Anyway, the toddler book helped me nightwean dd1 during my pregnancy, and when dd1 was younger it helped us create a sleep routine that worked for everyone. Now with two little ones it's helped me keep dd1's nap on track and although dd2 is still in the newborn "sleep a lot" phase I've been re-reading things to help me handle things that may come up. And it's the book I suggest to all my friends since it supports co-sleeping and breastfeeding.
timneh_mom's Avatar timneh_mom 06:14 PM 08-01-2007
Nahh... my kids don't do anything "sleep" by the book, unless the book talks about not sleeping. The only way I got my son to sleep better was to gently but firmly get him used to the crib. It's because I was 12 weeks pregnant and his keeping me up until that point was making me go totally nuts from being so tired. He regressed a bit when DD was born.

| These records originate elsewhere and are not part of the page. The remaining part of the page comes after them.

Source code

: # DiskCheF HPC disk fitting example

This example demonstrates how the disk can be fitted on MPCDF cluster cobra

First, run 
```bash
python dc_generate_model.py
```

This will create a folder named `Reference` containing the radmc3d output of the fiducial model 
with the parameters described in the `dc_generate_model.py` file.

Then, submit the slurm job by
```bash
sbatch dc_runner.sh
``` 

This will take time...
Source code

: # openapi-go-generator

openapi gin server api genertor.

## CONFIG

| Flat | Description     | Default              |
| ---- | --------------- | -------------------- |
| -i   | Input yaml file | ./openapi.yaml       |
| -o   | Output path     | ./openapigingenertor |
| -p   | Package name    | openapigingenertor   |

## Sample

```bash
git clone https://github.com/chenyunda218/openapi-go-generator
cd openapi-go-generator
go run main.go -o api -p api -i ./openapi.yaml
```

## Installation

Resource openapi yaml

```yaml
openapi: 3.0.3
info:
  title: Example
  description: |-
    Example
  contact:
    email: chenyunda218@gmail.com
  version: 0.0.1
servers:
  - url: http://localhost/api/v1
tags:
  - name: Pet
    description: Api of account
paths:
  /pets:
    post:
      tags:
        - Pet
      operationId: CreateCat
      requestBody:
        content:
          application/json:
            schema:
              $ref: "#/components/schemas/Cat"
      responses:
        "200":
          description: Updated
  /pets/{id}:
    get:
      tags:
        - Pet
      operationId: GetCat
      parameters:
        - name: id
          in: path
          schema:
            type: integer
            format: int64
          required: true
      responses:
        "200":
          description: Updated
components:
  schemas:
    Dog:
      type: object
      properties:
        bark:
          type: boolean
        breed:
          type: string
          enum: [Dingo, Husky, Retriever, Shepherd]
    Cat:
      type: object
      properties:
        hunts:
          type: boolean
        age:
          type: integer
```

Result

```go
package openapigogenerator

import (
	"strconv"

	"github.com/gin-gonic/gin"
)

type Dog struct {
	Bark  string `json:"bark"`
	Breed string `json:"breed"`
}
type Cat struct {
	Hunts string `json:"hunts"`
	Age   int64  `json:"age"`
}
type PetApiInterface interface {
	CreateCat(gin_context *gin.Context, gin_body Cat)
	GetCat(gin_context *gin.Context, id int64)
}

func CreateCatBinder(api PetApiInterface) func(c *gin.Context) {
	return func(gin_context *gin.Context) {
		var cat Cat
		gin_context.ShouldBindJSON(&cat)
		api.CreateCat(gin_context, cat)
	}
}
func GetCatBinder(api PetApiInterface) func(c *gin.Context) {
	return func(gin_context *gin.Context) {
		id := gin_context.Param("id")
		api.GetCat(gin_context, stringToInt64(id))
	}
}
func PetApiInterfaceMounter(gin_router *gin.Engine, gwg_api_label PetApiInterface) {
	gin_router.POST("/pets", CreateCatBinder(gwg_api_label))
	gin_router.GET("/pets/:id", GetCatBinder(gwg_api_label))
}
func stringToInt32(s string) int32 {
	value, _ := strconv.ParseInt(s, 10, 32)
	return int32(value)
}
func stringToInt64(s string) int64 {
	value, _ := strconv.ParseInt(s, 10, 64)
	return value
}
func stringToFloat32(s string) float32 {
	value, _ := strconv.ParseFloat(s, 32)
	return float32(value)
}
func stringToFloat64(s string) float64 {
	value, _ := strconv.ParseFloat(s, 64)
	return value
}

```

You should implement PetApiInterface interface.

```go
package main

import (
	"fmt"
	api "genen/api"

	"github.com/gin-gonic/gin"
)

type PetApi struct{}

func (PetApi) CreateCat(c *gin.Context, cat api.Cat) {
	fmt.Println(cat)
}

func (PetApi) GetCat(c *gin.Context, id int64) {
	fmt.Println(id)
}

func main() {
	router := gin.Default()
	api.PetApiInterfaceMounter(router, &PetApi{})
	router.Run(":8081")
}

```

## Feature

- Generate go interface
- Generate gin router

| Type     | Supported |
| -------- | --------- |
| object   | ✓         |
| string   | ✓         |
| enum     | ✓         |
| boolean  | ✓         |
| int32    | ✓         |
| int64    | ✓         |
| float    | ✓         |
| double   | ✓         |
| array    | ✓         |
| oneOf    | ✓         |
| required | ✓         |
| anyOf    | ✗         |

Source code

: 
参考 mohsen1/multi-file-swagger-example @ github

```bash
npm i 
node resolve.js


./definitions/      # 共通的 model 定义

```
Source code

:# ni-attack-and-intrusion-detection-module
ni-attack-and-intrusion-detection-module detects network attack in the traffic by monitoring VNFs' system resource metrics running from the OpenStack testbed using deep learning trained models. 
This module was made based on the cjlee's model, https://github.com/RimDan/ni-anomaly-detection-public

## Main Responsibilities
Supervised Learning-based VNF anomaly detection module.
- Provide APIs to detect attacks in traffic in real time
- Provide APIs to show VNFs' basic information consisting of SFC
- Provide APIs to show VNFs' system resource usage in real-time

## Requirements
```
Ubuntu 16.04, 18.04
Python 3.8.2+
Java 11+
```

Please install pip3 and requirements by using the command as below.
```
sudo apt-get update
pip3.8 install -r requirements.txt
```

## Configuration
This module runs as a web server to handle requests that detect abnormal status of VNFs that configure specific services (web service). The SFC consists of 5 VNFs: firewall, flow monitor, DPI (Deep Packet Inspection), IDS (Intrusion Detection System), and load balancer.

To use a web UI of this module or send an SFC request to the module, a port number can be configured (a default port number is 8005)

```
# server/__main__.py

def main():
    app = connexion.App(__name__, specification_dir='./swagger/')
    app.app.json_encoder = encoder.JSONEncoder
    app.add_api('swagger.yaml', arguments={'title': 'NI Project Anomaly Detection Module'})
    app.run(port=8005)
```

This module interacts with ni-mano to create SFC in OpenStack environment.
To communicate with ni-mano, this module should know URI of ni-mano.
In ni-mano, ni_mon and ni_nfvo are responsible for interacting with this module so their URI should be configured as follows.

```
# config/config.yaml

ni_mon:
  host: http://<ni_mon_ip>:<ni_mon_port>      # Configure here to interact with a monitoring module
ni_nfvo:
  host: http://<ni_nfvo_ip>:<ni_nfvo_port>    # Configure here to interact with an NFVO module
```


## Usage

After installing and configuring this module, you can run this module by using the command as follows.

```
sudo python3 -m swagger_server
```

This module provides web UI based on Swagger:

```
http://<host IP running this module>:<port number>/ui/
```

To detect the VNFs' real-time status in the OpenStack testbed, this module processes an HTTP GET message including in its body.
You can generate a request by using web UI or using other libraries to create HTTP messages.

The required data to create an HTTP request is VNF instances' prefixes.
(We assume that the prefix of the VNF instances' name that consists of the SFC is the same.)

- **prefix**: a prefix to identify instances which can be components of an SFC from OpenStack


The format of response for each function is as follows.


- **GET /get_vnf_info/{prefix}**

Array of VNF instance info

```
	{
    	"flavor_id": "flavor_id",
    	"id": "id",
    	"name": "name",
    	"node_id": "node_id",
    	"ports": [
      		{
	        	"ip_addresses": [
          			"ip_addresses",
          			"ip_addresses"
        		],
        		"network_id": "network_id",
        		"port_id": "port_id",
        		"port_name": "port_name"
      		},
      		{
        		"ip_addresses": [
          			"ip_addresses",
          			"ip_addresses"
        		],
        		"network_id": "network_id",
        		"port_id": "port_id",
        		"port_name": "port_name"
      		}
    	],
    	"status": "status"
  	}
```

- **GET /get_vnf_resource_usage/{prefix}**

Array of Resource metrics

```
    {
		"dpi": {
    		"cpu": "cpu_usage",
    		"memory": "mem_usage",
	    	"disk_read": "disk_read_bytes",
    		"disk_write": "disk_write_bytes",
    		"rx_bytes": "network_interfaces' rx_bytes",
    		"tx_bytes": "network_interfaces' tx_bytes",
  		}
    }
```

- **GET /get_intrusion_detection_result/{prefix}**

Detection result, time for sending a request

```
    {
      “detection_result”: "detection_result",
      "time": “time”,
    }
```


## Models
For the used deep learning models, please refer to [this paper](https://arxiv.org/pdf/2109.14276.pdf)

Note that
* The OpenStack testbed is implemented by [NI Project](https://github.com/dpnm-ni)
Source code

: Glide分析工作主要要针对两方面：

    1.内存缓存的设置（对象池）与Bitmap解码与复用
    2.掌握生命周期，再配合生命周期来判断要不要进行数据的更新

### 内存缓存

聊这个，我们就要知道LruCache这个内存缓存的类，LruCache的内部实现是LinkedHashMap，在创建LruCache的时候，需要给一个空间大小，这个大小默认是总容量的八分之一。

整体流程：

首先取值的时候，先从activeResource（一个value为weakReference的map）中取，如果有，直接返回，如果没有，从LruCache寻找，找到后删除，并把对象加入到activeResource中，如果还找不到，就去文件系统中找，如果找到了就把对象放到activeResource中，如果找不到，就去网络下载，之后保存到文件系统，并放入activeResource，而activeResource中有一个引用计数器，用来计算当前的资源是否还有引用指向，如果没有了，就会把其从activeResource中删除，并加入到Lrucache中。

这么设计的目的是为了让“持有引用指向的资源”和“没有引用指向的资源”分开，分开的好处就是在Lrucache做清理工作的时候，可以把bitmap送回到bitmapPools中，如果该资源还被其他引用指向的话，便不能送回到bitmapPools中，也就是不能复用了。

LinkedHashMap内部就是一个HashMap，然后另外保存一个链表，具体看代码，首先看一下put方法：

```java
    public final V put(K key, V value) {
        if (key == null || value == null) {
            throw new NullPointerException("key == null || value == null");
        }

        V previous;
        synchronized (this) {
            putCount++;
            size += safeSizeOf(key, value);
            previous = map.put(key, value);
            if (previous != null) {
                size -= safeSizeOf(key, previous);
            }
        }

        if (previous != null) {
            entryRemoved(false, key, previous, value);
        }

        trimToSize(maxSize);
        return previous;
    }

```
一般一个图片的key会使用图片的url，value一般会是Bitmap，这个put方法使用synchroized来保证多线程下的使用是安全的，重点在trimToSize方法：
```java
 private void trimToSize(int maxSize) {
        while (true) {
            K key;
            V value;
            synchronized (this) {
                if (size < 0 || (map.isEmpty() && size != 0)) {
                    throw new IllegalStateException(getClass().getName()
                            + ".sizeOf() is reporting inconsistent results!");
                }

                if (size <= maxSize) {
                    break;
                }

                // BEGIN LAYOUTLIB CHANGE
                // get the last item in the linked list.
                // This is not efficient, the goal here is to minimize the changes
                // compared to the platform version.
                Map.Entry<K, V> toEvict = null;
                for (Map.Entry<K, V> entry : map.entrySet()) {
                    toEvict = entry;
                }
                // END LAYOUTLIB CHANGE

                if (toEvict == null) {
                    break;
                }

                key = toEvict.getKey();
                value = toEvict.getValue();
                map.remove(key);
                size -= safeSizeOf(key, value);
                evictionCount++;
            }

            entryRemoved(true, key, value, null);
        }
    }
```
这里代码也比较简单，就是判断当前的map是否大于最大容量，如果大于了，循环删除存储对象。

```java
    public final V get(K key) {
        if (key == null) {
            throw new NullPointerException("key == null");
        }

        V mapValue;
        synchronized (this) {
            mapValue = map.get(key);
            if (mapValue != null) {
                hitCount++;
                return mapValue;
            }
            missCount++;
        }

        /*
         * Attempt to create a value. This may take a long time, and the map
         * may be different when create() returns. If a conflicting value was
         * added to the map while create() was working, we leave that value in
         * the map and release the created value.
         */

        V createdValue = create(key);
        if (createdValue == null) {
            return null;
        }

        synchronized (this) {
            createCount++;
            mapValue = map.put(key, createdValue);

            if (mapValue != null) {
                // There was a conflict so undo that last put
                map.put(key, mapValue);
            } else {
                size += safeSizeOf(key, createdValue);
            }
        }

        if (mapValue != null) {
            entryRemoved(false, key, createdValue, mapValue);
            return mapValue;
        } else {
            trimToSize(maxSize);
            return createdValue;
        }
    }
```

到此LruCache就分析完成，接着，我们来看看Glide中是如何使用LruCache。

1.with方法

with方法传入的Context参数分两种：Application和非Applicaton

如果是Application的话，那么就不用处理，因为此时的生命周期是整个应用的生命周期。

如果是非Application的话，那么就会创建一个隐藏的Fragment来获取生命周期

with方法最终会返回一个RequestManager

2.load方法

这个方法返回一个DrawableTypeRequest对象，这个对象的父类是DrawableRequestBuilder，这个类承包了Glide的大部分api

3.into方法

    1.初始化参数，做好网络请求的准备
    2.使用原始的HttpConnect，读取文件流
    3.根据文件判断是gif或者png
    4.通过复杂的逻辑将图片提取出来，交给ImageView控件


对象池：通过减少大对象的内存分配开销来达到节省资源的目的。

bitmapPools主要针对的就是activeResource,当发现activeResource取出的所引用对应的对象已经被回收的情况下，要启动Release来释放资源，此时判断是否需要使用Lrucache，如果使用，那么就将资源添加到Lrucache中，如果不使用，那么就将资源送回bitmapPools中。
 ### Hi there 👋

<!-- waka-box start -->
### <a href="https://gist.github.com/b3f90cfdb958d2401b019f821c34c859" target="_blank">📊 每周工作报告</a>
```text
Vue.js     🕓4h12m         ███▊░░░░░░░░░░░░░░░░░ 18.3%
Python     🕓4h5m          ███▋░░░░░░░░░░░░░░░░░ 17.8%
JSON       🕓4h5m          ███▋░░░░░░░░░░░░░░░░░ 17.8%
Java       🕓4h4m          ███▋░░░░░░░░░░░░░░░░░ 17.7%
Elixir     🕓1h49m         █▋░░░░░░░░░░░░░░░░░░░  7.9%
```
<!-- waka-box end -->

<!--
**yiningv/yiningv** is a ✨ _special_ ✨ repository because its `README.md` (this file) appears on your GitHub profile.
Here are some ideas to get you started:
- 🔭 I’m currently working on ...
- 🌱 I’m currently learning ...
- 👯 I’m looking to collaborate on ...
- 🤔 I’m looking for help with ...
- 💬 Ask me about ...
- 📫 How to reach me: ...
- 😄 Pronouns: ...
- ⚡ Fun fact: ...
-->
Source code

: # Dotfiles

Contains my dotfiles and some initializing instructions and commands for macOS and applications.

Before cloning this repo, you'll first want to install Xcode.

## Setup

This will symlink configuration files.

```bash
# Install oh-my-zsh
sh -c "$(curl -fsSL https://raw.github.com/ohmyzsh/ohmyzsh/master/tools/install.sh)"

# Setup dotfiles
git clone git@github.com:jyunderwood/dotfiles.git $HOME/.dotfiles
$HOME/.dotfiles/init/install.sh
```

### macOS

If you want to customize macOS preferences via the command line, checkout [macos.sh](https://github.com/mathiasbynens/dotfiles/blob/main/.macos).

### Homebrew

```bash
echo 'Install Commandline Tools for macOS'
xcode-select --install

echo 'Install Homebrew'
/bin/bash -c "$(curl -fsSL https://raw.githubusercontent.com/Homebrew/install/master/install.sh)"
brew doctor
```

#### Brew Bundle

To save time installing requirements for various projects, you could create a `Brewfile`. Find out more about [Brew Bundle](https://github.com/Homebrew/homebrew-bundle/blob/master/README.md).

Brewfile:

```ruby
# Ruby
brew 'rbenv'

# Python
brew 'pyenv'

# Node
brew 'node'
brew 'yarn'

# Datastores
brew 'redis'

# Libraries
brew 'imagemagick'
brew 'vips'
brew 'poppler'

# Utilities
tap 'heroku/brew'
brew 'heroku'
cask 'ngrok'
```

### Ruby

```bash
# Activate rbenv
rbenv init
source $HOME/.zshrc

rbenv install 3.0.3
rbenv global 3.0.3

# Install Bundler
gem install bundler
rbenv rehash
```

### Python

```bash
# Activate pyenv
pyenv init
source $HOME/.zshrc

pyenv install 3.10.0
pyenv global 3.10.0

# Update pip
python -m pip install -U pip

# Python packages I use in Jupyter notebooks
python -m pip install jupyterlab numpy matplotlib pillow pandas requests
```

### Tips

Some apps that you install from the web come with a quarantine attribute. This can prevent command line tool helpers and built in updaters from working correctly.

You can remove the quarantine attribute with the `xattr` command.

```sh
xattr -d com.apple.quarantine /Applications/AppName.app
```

She is a pretty bad sleeper and so far putting her to bed early has backfired, it's just made her stay up MUCH later (because she thinks going to bed at 7 is a nap). I usually have to "help" her back to sleep every 45 minutes during naps and supposedly after a week they learn to do it themselves, well, she did it this morning but I will see if it's consistent after that.

Books just never have helped my kids. I've had to rely on my own instincts and try to follow their natural patterns (within reason) instead of putting them on a schedule.
WuWei's Avatar WuWei 07:30 PM 12-15-2007
Bumping to share with the mamas on the other NCSS thread.

Pat
riomidwife's Avatar riomidwife 05:02 PM 12-16-2007
Quote:
Originally Posted by *Amy* View Post
No, it didn't really work for us. ........The PPO just made her angry...... I found that if I nursed her in bed, she would latch on and only nurse for 30 seconds or so, and then drift off to sleep - with my nipple in her mouth! So of course she was getting hungry more often at night (and I wasn't getting any good sleep, and my back was always in knots!!).
this is our situation. i've only skimmed the book, but the PPO doesn't really work here, at least it hasn't yet. for those that is has worked for, how long (weeks?) did you have to do it before your child nursed efficiantly then went to sleep?

ds will do go on and off doing the PPO thing for 30 minutes each nursing. and we're up every 1-2 hours at 5 months. i can't nurse side-lying either for the above reasons. he'll just snack on and off all night because he's never getting a full belly.